I have a Heli-Pro too, I haven't actually used it for skiing yet though.  I have used it snow shoeing though.  The pocket on the waist is very convenient for a small digital camera, however I found that it got too cold in there and the camera had trouble operating.  I've never had a problem when I leave the camera in my jacket chest pocket.  Just something to consider...


----------



## DEVO (Jan 30, 2007)

Huh, I have used my camera all winter so far and have always kept it in the waist pocket.  no problems freezing up so far.


----------



## bvibert (Jan 30, 2007)

DEVO said:


> Huh, I have used my camera all winter so far and have always kept it in the waist pocket.  no problems freezing up so far.



My camera must be more sensitive then.  When I had troubles it wasn't particularly cold out either.  The little motor inside that moves the lens sounded like it was about to die when I tried to use it...


----------



## RIDEr (Jan 30, 2007)

I personally don't use a pack while on the EC and only use a small camelback while skiing the WEST and EUROPE.  For BC adventure, I have my BCA Day Pack that covers my basis necessities for the day...

The best solution to the majority of people that have packs is to get snowboarding pants.  They have big and thick pockets that allow you to fit a snack, camera, small toolkit, walet, etc. etc....


----------



## SkiDork (Jan 30, 2007)

word.


----------



## kbroderick (Jan 30, 2007)

I carry a Dakine Vertex.  It's got my first-aid stuff (including a space blanket, trauma shears, bandages, dressings, etc), at least one extra layer, water (in the hydration sleeve), a pair of fleece gloves and OR overmitts, steel and plastic scrapers, trail and BC maps, multitool, lighter, zip ties, at least one granola bar, a couple of ball bungees, and sometimes extra eyewear.  (I will be adding a compass to replace the one I lost as soon as I get around to it, which should be sooner rather than later, I suppose).  If I want to, I can usually squeeze either my camera or my skins in the top of the bag on top of the other stuff; more often, though, I end up with both under my jacket against the front of my body; I can also stash a lunch in the same spot if I don't have the skins or camera in the bag.  I  could get my patrol stuff into a fanny pack or a patrol vest, but then I'd still need a backpack if I wanted the extra layer and water.  I don't like loading up the pockets in my jacket and pants because I feel like that inhibits movement much more than having a reasonable-sized pack does; I also like the ability to go out for a whole day without needing to come back to my starting point, which is particularly helpful when skiing either (a) larger resorts or (b) with a group of people who may or may not feel like grabbing extra layers at the same time I do.

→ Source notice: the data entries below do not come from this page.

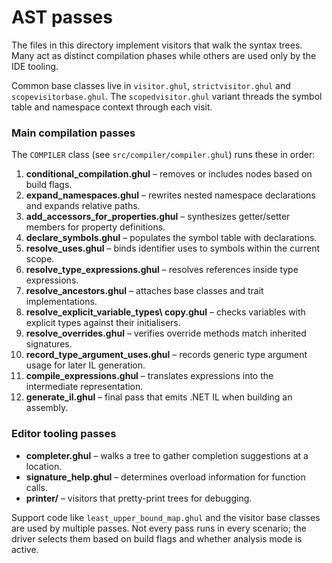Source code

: # AST passes

The files in this directory implement visitors that walk the syntax trees. Many act as distinct compilation phases while others are used only by the IDE tooling.

Common base classes live in `visitor.ghul`, `strictvisitor.ghul` and `scopevisitorbase.ghul`. The `scopedvisitor.ghul` variant threads the symbol table and namespace context through each visit.

### Main compilation passes

The `COMPILER` class (see `src/compiler/compiler.ghul`) runs these in order:

1. **conditional_compilation.ghul** – removes or includes nodes based on build flags.
2. **expand_namespaces.ghul** – rewrites nested namespace declarations and expands relative paths.
3. **add_accessors_for_properties.ghul** – synthesizes getter/setter members for property definitions.
4. **declare_symbols.ghul** – populates the symbol table with declarations.
5. **resolve_uses.ghul** – binds identifier uses to symbols within the current scope.
6. **resolve_type_expressions.ghul** – resolves references inside type expressions.
7. **resolve_ancestors.ghul** – attaches base classes and trait implementations.
8. **resolve_explicit_variable_types\ copy.ghul** – checks variables with explicit types against their initialisers.
9. **resolve_overrides.ghul** – verifies override methods match inherited signatures.
10. **record_type_argument_uses.ghul** – records generic type argument usage for later IL generation.
11. **compile_expressions.ghul** – translates expressions into the intermediate representation.
12. **generate_il.ghul** – final pass that emits .NET IL when building an assembly.

### Editor tooling passes

- **completer.ghul** – walks a tree to gather completion suggestions at a location.
- **signature_help.ghul** – determines overload information for function calls.
- **printer/** – visitors that pretty-print trees for debugging.

Support code like `least_upper_bound_map.ghul` and the visitor base classes are used by multiple passes. Not every pass runs in every scenario; the driver selects them based on build flags and whether analysis mode is active.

I actually skied one day at Stowe and several in Utah last year with an EMS bookbag-type pack; at that point, I was carrying my lunch, a layer, a multitool, my water bottle, and sometimes my camera.  After doing that a few times, I felt like it was more convenient to ski with a pack than without one (plus it allowed me to ski right thorugh lunch if  Iso desired).


----------



## SKIQUATTRO (Jan 30, 2007)

to each his own, but honestly....how many times during the ski day are you going into you bag to get stuff??  Also, dont you ever have to jump into the lodge to use the 'facilicties'???  Unless you are skiing the large spread out resorts out west or going OB, just seems like alot of stuff to ski around with....i've been out west and use a camelbak with a change of socks/liquid wax and some snacks, but event then a lodge is usually no more than a 5 - 10 min ski away....still really cant see skiing in the east with a pack on....but thats me...


----------



## DEVO (Jan 30, 2007)

SKIQUATTRO said:


> to each his own, but honestly....how many times during the ski day are you going into you bag to get stuff??  Also, dont you ever have to jump into the lodge to use the 'facilicties'???  Unless you are skiing the large spread out resorts out west or going OB, just seems like alot of stuff to ski around with....i've been out west and use a camelbak with a change of socks/liquid wax and some snacks, but event then a lodge is usually no more than a 5 - 10 min ski away....still really cant see skiing in the east with a pack on....but thats me...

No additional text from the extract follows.